== SOURCE MATERIAL ==
==*==

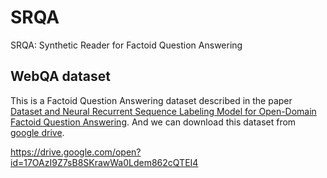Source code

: # SRQA
SRQA: Synthetic Reader for Factoid Question Answering

## WebQA dataset
This is a Factoid Question Answering dataset described in the paper [Dataset and Neural Recurrent Sequence Labeling Model for Open-Domain Factoid Question Answering](https://arxiv.org/abs/1607.06275). And we can download this dataset from [google drive](https://drive.google.com/file/d/1P6Asn8LPECGXCuIjfWci_NYJsdNYP1m7/view?usp=sharing).

https://drive.google.com/open?id=17OAzI9Z7sB8SKrawWa0Ldem862cQTEI4
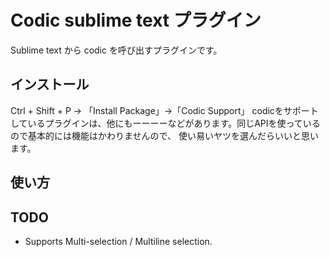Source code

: # Codic sublime text プラグイン
Sublime text から codic を呼び出すプラグインです。

## インストール
Ctrl + Shift + P -> 「Install Package」->「Codic Support」
codicをサポートしているプラグインは、他にもーーーーなどがあります。同じAPIを使っているので基本的には機能はかわりませんので、
使い易いヤツを選んだらいいと思います。

## 使い方


## TODO
- Supports Multi-selection / Multiline selection.
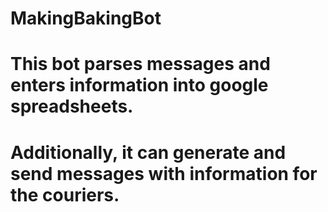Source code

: # MakingBakingBot

# This bot parses messages and enters information into google spreadsheets.
# Additionally, it can generate and send messages with information for the couriers.
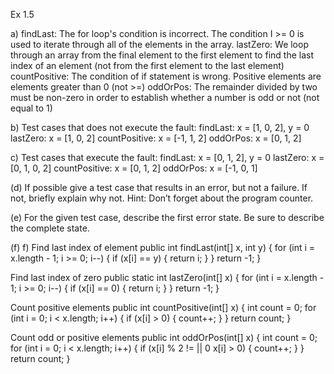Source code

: Ex 1.5

a) findLast: The for loop's condition is incorrect. The condition I >= 0 is used to iterate through all of the elements in the array.
lastZero: We loop through an array from the final element to the first element to find the last index of an element (not from the first element to the last element)
countPositive: The condition of if statement is wrong. Positive elements are elements greater than 0 (not >=)
oddOrPos: The remainder divided by two must be non-zero in order to establish whether a number is odd or not (not equal to 1)

b) Test cases that does not execute the fault: findLast: x = [1, 0, 2], y = 0 lastZero: x = [1, 0, 2] countPositive: x = [-1, 1, 2] oddOrPos: x = [0, 1, 2]

c) Test cases that execute the fault: findLast: x = [0, 1, 2], y = 0 lastZero: x = [0, 1, 0, 2] countPositive: x = [0, 1, 2] oddOrPos: x = [-1, 0, 1]

(d) If possible give a test case that results in an error, but not a failure. If not, briefly explain why not. Hint: Don’t forget about the program counter.

(e) For the given test case, describe the first error state. Be sure to describe the complete state.

(f) f) Find last index of element public int findLast(int[] x, int y) { for (int i = x.length - 1; i >= 0; i--) { if (x[i] == y) { return i; } } return -1; }

Find last index of zero public static int lastZero(int[] x) { for (int i = x.length - 1; i >= 0; i--) { if (x[i] == 0) { return i; } } return -1; }

Count positive elements public int countPositive(int[] x) { int count = 0; for (int i = 0; i < x.length; i++) { if (x[i] > 0) { count++; } } return count; }

Count odd or positive elements public int oddOrPos(int[] x) { int count = 0; for (int i = 0; i < x.length; i++) { if (x[i] % 2 != || 0 x[i] > 0) { count++; } } return count; }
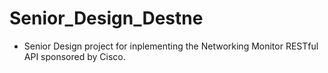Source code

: # Senior_Design_Destne

- Senior Design project for inplementing the Networking Monitor RESTful API sponsored by Cisco.
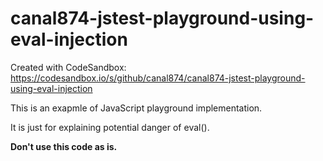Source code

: # canal874-jstest-playground-using-eval-injection
Created with CodeSandbox: https://codesandbox.io/s/github/canal874/canal874-jstest-playground-using-eval-injection

This is an exapmle of JavaScript playground implementation.

It is just for explaining potential danger of eval().

**Don't use this code as is.**
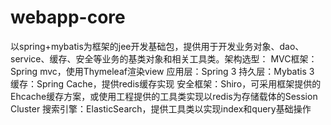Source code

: webapp-core
===========

以spring+mybatis为框架的jee开发基础包，提供用于开发业务对象、dao、service、缓存、安全等业务的基类对象和相关工具类。架构选型：
MVC框架：Spring mvc，使用Thymeleaf渲染view
应用层：Spring 3
持久层：Mybatis 3
缓存：Spring Cache，提供redis缓存实现
安全框架：Shiro，可采用框架提供的Ehcache缓存方案，或使用工程提供的工具类实现以redis为存储载体的Session Cluster
搜索引擎：ElasticSearch，提供工具类以实现index和query基础操作


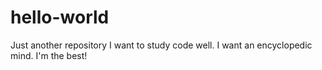 # hello-world
Just another  repository
I want to study code well.
I want an encyclopedic mind.
I'm the best!
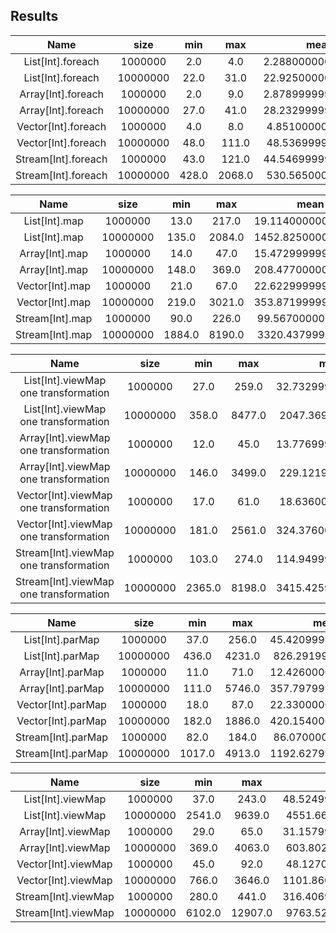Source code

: ## Results
| Name   | size | min | max | mean | variation | standard deviation |
|:----------:|:-------------:|:-------------:|:------:|:----------:|:-------------:|:------:|
| List[Int].foreach | 1000000    | 2.0 | 4.0 | 2.2880000000000003 | 0.20726326326326347 | 0.4552617524713266 |
| List[Int].foreach | 10000000   | 22.0 | 31.0 | 22.925000000000015 | 0.6360110110110124 | 0.7975029849542962 |
| Array[Int].foreach | 1000000    | 2.0 | 9.0 | 2.8789999999999987 | 0.43679579579579564 | 0.660905285041507 |
| Array[Int].foreach | 10000000   | 27.0 | 41.0 | 28.232999999999997 | 1.3880990990991011 | 1.1781761748987718 |
| Vector[Int].foreach | 1000000    | 4.0 | 8.0 | 4.851000000000001 | 0.15295195195195185 | 0.39109072087170754 |
| Vector[Int].foreach | 10000000   | 48.0 | 111.0 | 48.53699999999997 | 7.452083083083088 | 2.729850377416881 |
| Stream[Int].foreach | 1000000    | 43.0 | 121.0 | 44.546999999999976 | 59.14293393393392 | 7.690444326170883 |
| Stream[Int].foreach | 10000000   | 428.0 | 2068.0 | 530.5650000000002 | 12945.000775775765 | 113.77609931692932 |

| Name   | size | min | max | mean | variation | standard deviation |
|:----------:|:-------------:|:-------------:|:------:|:----------:|:-------------:|:------:|
| List[Int].map | 1000000    | 13.0 | 217.0 | 19.114000000000008 | 866.4154194194195 | 29.434935356127752 |
| List[Int].map | 10000000   | 135.0 | 2084.0 | 1452.8250000000012 | 395880.2666416413 | 629.1901673116334 |
| Array[Int].map | 1000000    | 14.0 | 47.0 | 15.472999999999992 | 8.617888888888913 | 2.9356241055163914 |
| Array[Int].map | 10000000   | 148.0 | 369.0 | 208.47700000000015 | 6638.041512512515 | 81.47417696738344 |
| Vector[Int].map | 1000000    | 21.0 | 67.0 | 22.622999999999998 | 25.182053053053064 | 5.018172282121556 |
| Vector[Int].map | 10000000   | 219.0 | 3021.0 | 353.87199999999996 | 37696.570186186145 | 194.15604596866444 |
| Stream[Int].map | 1000000    | 90.0 | 226.0 | 99.56700000000006 | 746.7422532532554 | 27.32658510047048 |
| Stream[Int].map | 10000000   | 1884.0 | 8190.0 | 3320.437999999999 | 1226837.0071631623 | 1107.6267454170481 |

| Name   | size | min | max | mean | variation | standard deviation |
|:----------:|:-------------:|:-------------:|:------:|:----------:|:-------------:|:------:|
| List[Int].viewMap one transformation | 1000000    | 27.0 | 259.0 | 32.732999999999976 | 917.961672672672 | 30.297882313334572 |
| List[Int].viewMap one transformation | 10000000   | 358.0 | 8477.0 | 2047.369000000002 | 2207512.4052442443 | 1485.7699705015727 |
| Array[Int].viewMap one transformation | 1000000    | 12.0 | 45.0 | 13.776999999999992 | 12.60988088088088 | 3.5510394085226484 |
| Array[Int].viewMap one transformation | 10000000   | 146.0 | 3499.0 | 229.1219999999999 | 19722.249365365387 | 140.4359261918594 |
| Vector[Int].viewMap one transformation | 1000000    | 17.0 | 61.0 | 18.63600000000001 | 15.597101101101101 | 3.949316535946581 |
| Vector[Int].viewMap one transformation | 10000000   | 181.0 | 2561.0 | 324.37600000000015 | 36126.68530930929 | 190.07021152539733 |
| Stream[Int].viewMap one transformation | 1000000    | 103.0 | 274.0 | 114.94999999999995 | 837.1046046046037 | 28.932760058532327 |
| Stream[Int].viewMap one transformation | 10000000   | 2365.0 | 8198.0 | 3415.4259999999967 | 1403880.5030270263 | 1184.8546337112525 |

| Name   | size | min | max | mean | variation | standard deviation |
|:----------:|:-------------:|:-------------:|:------:|:----------:|:-------------:|:------:|
| List[Int].parMap | 1000000    | 37.0 | 256.0 | 45.420999999999985 | 168.29205105105095 | 12.972742618700602 |
| List[Int].parMap | 10000000   | 436.0 | 4231.0 | 826.2919999999999 | 328912.62736336264 | 573.5090473247677 |
| Array[Int].parMap | 1000000    | 11.0 | 71.0 | 12.426000000000005 | 41.43796196196186 | 6.437232476923748 |
| Array[Int].parMap | 10000000   | 111.0 | 5746.0 | 357.79799999999955 | 194084.85004604608 | 440.55062143418445 |
| Vector[Int].parMap | 1000000    | 18.0 | 87.0 | 22.330000000000016 | 37.204304304304344 | 6.099533121830255 |
| Vector[Int].parMap | 10000000   | 182.0 | 1886.0 | 420.15400000000034  | 101053.69397797814 | 317.8894367197157 |
| Stream[Int].parMap | 1000000    | 82.0 | 184.0 | 86.07000000000001 |  105.91501501501499  | 10.291502077685987 |
| Stream[Int].parMap | 10000000   | 1017.0 | 4913.0 | 1192.6279999999986 | 171362.21583183174 | 413.9591958536877 |

| Name   | size | min | max | mean | variation | standard deviation |
|:----------:|:-------------:|:-------------:|:------:|:----------:|:-------------:|:------:|
| List[Int].viewMap | 1000000    | 37.0 | 243.0 | 48.524999999999984 | 1580.8782532532532 | 39.76025972316143 |
| List[Int].viewMap | 10000000   | 2541.0 | 9639.0 | 4551.665999999995 | 2990364.0504944953 | 1729.266911293481 |
| Array[Int].viewMap | 1000000    | 29.0 | 65.0 | 31.157999999999973 | 24.927963963963947 | 4.992791199716241 |
| Array[Int].viewMap | 10000000   | 369.0 | 4063.0 | 603.8020000000002 | 115232.07887487489 | 339.45850832594385 |
| Vector[Int].viewMap | 1000000    | 45.0 | 92.0 | 48.12700000000006 | 94.90377477477469 | 9.741856844296917 |
| Vector[Int].viewMap | 10000000   | 766.0 | 3646.0 | 1101.8600000000008 | 310463.04144144116 | 557.1921046115434 |
| Stream[Int].viewMap | 1000000    | 280.0 | 441.0 | 316.40699999999987 | 2229.524875875876 | 47.217844888091584 |
| Stream[Int].viewMap | 10000000   | 6102.0 | 12907.0 | 9763.523000000005 | 3968907.883354354 | 1992.2118068504549 |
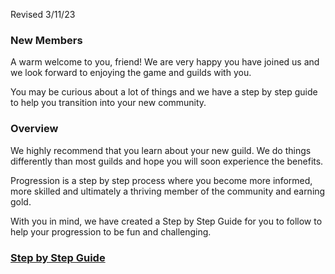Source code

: Revised 3/11/23



### New Members
A warm welcome to you, friend! We are very happy you have joined us and we look forward to enjoying the game and guilds with you.

You may be curious about a lot of things and we have a step by step guide to help you transition into your new community.

### Overview

We highly recommend that you learn about your new guild.  We do things differently than most guilds and hope you will soon experience the benefits.

Progression is a step by step process where you become more informed, more skilled and ultimately a thriving member of the community and earning gold.

With you in mind, we have created a Step by Step Guide for you to follow to help your progression to be  fun and challenging.

### [Step by Step Guide](Step-by-Step-Guide)



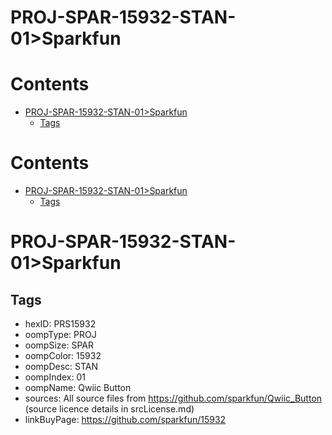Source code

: 
PROJ-SPAR-15932-STAN-01>Sparkfun
================================

Contents
========

* [PROJ-SPAR-15932-STAN-01>Sparkfun](#proj-spar-15932-stan-01sparkfun)
	* [Tags](#tags)

Contents
========

* [PROJ-SPAR-15932-STAN-01>Sparkfun](#proj-spar-15932-stan-01sparkfun)
	* [Tags](#tags)

# PROJ-SPAR-15932-STAN-01>Sparkfun

## Tags

- hexID: PRS15932
- oompType: PROJ
- oompSize: SPAR
- oompColor: 15932
- oompDesc: STAN
- oompIndex: 01
- oompName: Qwiic Button
- sources: All source files from https://github.com/sparkfun/Qwiic_Button (source licence details in srcLicense.md)
- linkBuyPage: https://github.com/sparkfun/15932
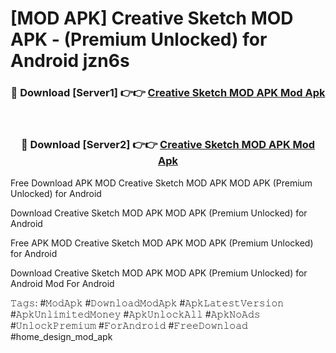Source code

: # [MOD APK] Creative Sketch MOD APK - (Premium Unlocked) for Android jzn6s



<div align="center">
<h3>🔴 Download [Server1] 👉👉 <a href="https://momento.my/?title=Creative_Sketch_MOD_APK">Creative Sketch MOD APK Mod Apk</a></h3><br>

<h3>🔴 Download [Server2] 👉👉 <a href="https://momento.my/?title=Creative_Sketch_MOD_APK">Creative Sketch MOD APK Mod Apk</a></h3>
</div>



Free Download APK MOD Creative Sketch MOD APK MOD APK (Premium Unlocked) for Android

Download Creative Sketch MOD APK MOD APK (Premium Unlocked) for Android

Free APK MOD Creative Sketch MOD APK MOD APK (Premium Unlocked) for Android

Download Creative Sketch MOD APK MOD APK (Premium Unlocked) for Android Mod For Android

𝚃𝚊𝚐𝚜: #𝙼𝚘𝚍𝙰𝚙𝚔 #𝙳𝚘𝚠𝚗𝚕𝚘𝚊𝚍𝙼𝚘𝚍𝙰𝚙𝚔 #𝙰𝚙𝚔𝙻𝚊𝚝𝚎𝚜𝚝𝚅𝚎𝚛𝚜𝚒𝚘𝚗 #𝙰𝚙𝚔𝚄𝚗𝚕𝚒𝚖𝚒𝚝𝚎𝚍𝙼𝚘𝚗𝚎𝚢 #𝙰𝚙𝚔𝚄𝚗𝚕𝚘𝚌𝚔𝙰𝚕𝚕 #𝙰𝚙𝚔𝙽𝚘𝙰𝚍𝚜 #𝚄𝚗𝚕𝚘𝚌𝚔𝙿𝚛𝚎𝚖𝚒𝚞𝚖 #𝙵𝚘𝚛𝙰𝚗𝚍𝚛𝚘𝚒𝚍 #𝙵𝚛𝚎𝚎𝙳𝚘𝚠𝚗𝚕𝚘𝚊𝚍 #home_design_mod_apk

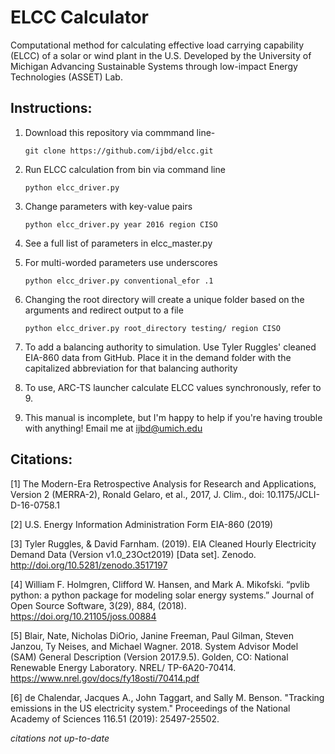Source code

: ELCC Calculator
===============

Computational method for calculating effective load carrying capability (ELCC) of a solar or wind plant in the U.S. Developed by the University of Michigan Advancing Sustainable Systems through low-impact Energy Technologies (ASSET) Lab.

Instructions:
-------------

1. Download this repository via commmand line- 

    `git clone https://github.com/ijbd/elcc.git`


2. Run ELCC calculation from bin via command line

    `python elcc_driver.py`

3. Change parameters with key-value pairs

    `python elcc_driver.py year 2016 region CISO`

4. See a full list of parameters in elcc_master.py

5. For multi-worded parameters use underscores

    `python elcc_driver.py conventional_efor .1`

6. Changing the root directory will create a unique folder based on the arguments and redirect output to a file

    `python elcc_driver.py root_directory testing/ region CISO`

7. To add a balancing authority to simulation. Use Tyler Ruggles' cleaned EIA-860 data from GitHub. Place it in the demand folder with the capitalized abbreviation for that balancing authority

8. To use, ARC-TS launcher calculate ELCC values synchronously, refer to 9.

9. This manual is incomplete, but I'm happy to help if you're having trouble with anything! Email me at ijbd@umich.edu

Citations:
----------

[1] The Modern-Era Retrospective Analysis for Research and Applications, Version 2 (MERRA-2), Ronald Gelaro, et al., 2017, J. Clim., doi: 10.1175/JCLI-D-16-0758.1

[2] U.S. Energy Information Administration Form EIA-860 (2019)

[3] Tyler Ruggles, & David Farnham. (2019). EIA Cleaned Hourly Electricity Demand Data (Version v1.0_23Oct2019) [Data set]. Zenodo. http://doi.org/10.5281/zenodo.3517197

[4] William F. Holmgren, Clifford W. Hansen, and Mark A. Mikofski. “pvlib python: a python package for modeling solar energy systems.” Journal of Open Source Software, 3(29), 884, (2018). https://doi.org/10.21105/joss.00884

[5] Blair, Nate, Nicholas DiOrio, Janine Freeman, Paul Gilman, Steven Janzou, Ty Neises, and Michael Wagner. 2018. System Advisor Model (SAM) General Description (Version 2017.9.5). Golden, CO: National Renewable Energy Laboratory. NREL/ TP-6A20-70414. https://www.nrel.gov/docs/fy18osti/70414.pdf

[6] de Chalendar, Jacques A., John Taggart, and Sally M. Benson. "Tracking emissions in the US electricity system." Proceedings of the National Academy of Sciences 116.51 (2019): 25497-25502.

*citations not up-to-date*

==*==

== WORK ORDER ==
Search the material for the string "oddOrPos" and show every line that has it.

== REPLY TO THE EXERCISE ==
oddOrPos: The remainder divided by two must be non-zero in order to establish whether a number is odd or not (not equal to 1)
b) Test cases that does not execute the fault: findLast: x = [1, 0, 2], y = 0 lastZero: x = [1, 0, 2] countPositive: x = [-1, 1, 2] oddOrPos: x = [0, 1, 2]
c) Test cases that execute the fault: findLast: x = [0, 1, 2], y = 0 lastZero: x = [0, 1, 0, 2] countPositive: x = [0, 1, 2] oddOrPos: x = [-1, 0, 1]
Count odd or positive elements public int oddOrPos(int[] x) { int count = 0; for (int i = 0; i < x.length; i++) { if (x[i] % 2 != || 0 x[i] > 0) { count++; } } return count; }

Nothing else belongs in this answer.